── DATA TO USE ──

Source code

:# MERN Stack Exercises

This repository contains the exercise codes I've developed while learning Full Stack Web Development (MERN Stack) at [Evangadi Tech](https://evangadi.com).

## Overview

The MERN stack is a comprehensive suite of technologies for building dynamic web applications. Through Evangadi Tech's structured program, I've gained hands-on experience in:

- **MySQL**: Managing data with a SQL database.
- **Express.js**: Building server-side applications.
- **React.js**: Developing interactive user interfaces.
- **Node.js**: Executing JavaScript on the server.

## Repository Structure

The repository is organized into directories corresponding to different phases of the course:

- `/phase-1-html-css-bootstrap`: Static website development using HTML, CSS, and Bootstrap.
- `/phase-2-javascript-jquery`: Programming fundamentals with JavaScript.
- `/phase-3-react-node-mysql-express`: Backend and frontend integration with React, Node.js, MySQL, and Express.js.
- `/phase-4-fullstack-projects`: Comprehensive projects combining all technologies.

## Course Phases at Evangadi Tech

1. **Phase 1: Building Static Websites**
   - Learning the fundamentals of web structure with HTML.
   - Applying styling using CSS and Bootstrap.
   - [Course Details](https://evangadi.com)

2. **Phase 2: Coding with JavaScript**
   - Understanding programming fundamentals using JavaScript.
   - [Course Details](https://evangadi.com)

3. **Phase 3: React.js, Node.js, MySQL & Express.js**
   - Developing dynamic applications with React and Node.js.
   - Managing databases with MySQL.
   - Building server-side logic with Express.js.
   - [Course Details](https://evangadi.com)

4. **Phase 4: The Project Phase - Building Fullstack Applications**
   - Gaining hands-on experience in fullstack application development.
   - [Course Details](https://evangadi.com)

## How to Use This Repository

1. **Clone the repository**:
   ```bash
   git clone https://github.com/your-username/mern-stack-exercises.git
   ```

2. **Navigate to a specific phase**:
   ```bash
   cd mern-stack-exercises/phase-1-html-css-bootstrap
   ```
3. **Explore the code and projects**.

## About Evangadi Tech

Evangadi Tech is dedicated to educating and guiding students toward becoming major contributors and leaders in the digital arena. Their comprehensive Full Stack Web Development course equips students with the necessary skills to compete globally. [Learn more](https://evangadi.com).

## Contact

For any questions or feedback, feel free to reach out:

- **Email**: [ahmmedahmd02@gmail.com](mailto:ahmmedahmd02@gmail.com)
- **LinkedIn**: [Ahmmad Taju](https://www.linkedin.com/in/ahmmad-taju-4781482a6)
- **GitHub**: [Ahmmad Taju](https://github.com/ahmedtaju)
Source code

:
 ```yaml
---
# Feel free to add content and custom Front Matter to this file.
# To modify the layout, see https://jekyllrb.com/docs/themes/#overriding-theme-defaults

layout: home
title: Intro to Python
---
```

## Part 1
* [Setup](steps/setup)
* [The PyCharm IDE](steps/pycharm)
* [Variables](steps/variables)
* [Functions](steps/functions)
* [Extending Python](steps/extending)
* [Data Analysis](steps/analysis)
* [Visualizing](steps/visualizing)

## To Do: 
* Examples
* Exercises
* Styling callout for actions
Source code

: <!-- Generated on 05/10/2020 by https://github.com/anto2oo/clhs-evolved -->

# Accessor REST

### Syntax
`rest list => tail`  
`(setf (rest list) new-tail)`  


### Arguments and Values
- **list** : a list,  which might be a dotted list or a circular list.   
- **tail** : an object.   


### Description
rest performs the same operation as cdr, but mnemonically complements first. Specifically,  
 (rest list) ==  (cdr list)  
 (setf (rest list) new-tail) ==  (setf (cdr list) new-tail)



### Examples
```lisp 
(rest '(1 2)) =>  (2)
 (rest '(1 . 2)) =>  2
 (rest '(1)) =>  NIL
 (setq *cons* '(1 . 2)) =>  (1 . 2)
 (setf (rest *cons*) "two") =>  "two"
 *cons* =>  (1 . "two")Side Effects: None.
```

───

→ ABOUT THIS TASK
Look through the data above. Find each line with the string "Ahmmad" and copy it.

→ FINISHED EXERCISE
- **LinkedIn**: [Ahmmad Taju](https://www.linkedin.com/in/ahmmad-taju-4781482a6)
- **GitHub**: [Ahmmad Taju](https://github.com/ahmedtaju)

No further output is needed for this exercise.